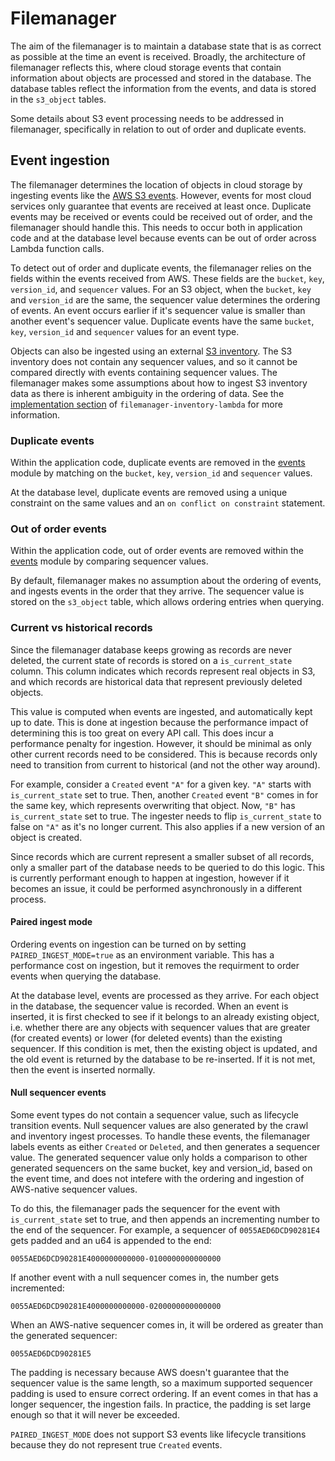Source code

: # Filemanager

The aim of the filemanager is to maintain a database state that is as correct as possible at the time an event is received.
Broadly, the architecture of filemanager reflects this, where cloud storage events that contain information about objects
are processed and stored in the database. The database tables reflect the information from the events, and data is stored
in the `s3_object` tables.

Some details about S3 event processing needs to be addressed in filemanager, specifically in relation to out of order
and duplicate events.

## Event ingestion

The filemanager determines the location of objects in cloud storage by ingesting events like the [AWS S3 events][s3-events].
However, events for most cloud services only guarantee that events are received at least once. Duplicate events may be received
or events could be received out of order, and the filemanager should handle this. This needs to occur both in application
code and at the database level because events can be out of order across Lambda function calls.

To detect out of order and duplicate events, the filemanager relies on the fields within the events received from AWS.
These fields are the `bucket`, `key`, `version_id`, and `sequencer` values. For an S3 object, when the `bucket`, `key`
and `version_id` are the same, the sequencer value determines the ordering of events. An event occurs earlier if it's
sequencer value is smaller than another event's sequencer value. Duplicate events have the same `bucket`, `key`,
`version_id` and `sequencer` values for an event type.

Objects can also be ingested using an external [S3 inventory][s3-inventory]. The S3 inventory does not contain any 
sequencer values, and so it cannot be compared directly with events containing sequencer values. The filemanager makes
some assumptions about how to ingest S3 inventory data as there is inherent ambiguity in the ordering of data.
See the [implementation section][inventory-implementation] of `filemanager-inventory-lambda` for more information.

### Duplicate events

Within the application code, duplicate events are removed in the [events] module by matching on the `bucket`, `key`,
`version_id` and `sequencer` values.

At the database level, duplicate events are removed using a unique constraint on the same values and an
`on conflict on constraint` statement.

### Out of order events

Within the application code, out of order events are removed within the [events] module by comparing sequencer values.

By default, filemanager makes no assumption about the ordering of events, and ingests events in the order that they arrive.
The sequencer value is stored on the `s3_object` table, which allows ordering entries when querying.

### Current vs historical records

Since the filemanager database keeps growing as records are never deleted, the current state of records is stored on a
`is_current_state` column. This column indicates which records represent real objects in S3, and which records are
historical data that represent previously deleted objects.

This value is computed when events are ingested, and automatically kept up to date. This is done at ingestion because
the performance impact of determining this is too great on every API call. This does incur a performance penalty for
ingestion. However, it should be minimal as only other current records need to be considered. This is because records
only need to transition from current to historical (and not the other way around). 

For example, consider a `Created` event `"A"` for a given key. `"A"` starts with `is_current_state` set to true.
Then, another `Created` event `"B"` comes in for the same key, which represents overwriting that object. Now, `"B"`
has `is_current_state` set to true. The ingester needs to flip `is_current_state` to false on `"A"` as it's no longer current.
This also applies if a new version of an object is created.

Since records which are current represent a smaller subset of all records, only a smaller part of the database needs to be
queried to do this logic. This is currently performant enough to happen at ingestion, however if it becomes an issue,
it could be performed asynchronously in a different process.

#### Paired ingest mode

Ordering events on ingestion can be turned on by setting `PAIRED_INGEST_MODE=true` as an environment variable. This has
a performance cost on ingestion, but it removes the requirment to order events when querying the database.

At the database level, events are processed as they arrive. For each object in the database, the sequencer value is
recorded. When an event is inserted, it is first checked to see if it belongs to an already existing object, i.e. whether
there are any objects with sequencer values that are greater (for created events) or lower (for deleted events) than the
existing sequencer. If this condition is met, then the existing object is updated, and the old event is returned by the
database to be re-inserted. If it is not met, then the event is inserted normally. 

#### Null sequencer events

Some event types do not contain a sequencer value, such as lifecycle transition events. Null sequencer values are also
generated by the crawl and inventory ingest processes. To handle these events, the filemanager labels events as either
`Created` or `Deleted`, and then generates a sequencer value. The generated sequencer value only holds a comparison to
other generated sequencers on the same bucket, key and version_id, based on the event time, and does not intefere with
the ordering and ingestion of AWS-native sequencer values.

To do this, the filemanager pads the sequencer for the event with `is_current_state` set to true, and then appends an
incrementing number to the end of the sequencer. For example, a sequencer of `0055AED6DCD90281E4` gets padded and an 
u64 is appended to the end:

`0055AED6DCD90281E4000000000000-0100000000000000`

If another event with a null sequencer comes in, the number gets incremented:

`0055AED6DCD90281E4000000000000-0200000000000000`

When an AWS-native sequencer comes in, it will be ordered as greater than the generated sequencer:

`0055AED6DCD90281E5`

The padding is necessary because AWS doesn't guarantee that the sequencer value is the same length, so a maximum
supported sequencer padding is used to ensure correct ordering. If an event comes in that has a longer sequencer, the
ingestion fails. In practice, the padding is set large enough so that it will never be exceeded.

`PAIRED_INGEST_MODE` does not support S3 events like lifecycle transitions because they do not represent true `Created`
events.

[events]: ../filemanager/src/events
[s3-events]: https://docs.aws.amazon.com/AmazonS3/latest/userguide/EventNotifications.html
[s3-inventory]: https://docs.aws.amazon.com/AmazonS3/latest/userguide/storage-inventory.html
[inventory-implementation]: ../filemanager-inventory-lambda/README.md#implementation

________________________

> _EXERCISE GOAL_: Reproduce the records word for word, please, from their first line up to and including the line that contains "Broadly, the architecture", but no pictures.

> _YOUR SOLUTION_:
Source code

: # Filemanager

The aim of the filemanager is to maintain a database state that is as correct as possible at the time an event is received.
Broadly, the architecture of filemanager reflects this, where cloud storage events that contain information about objects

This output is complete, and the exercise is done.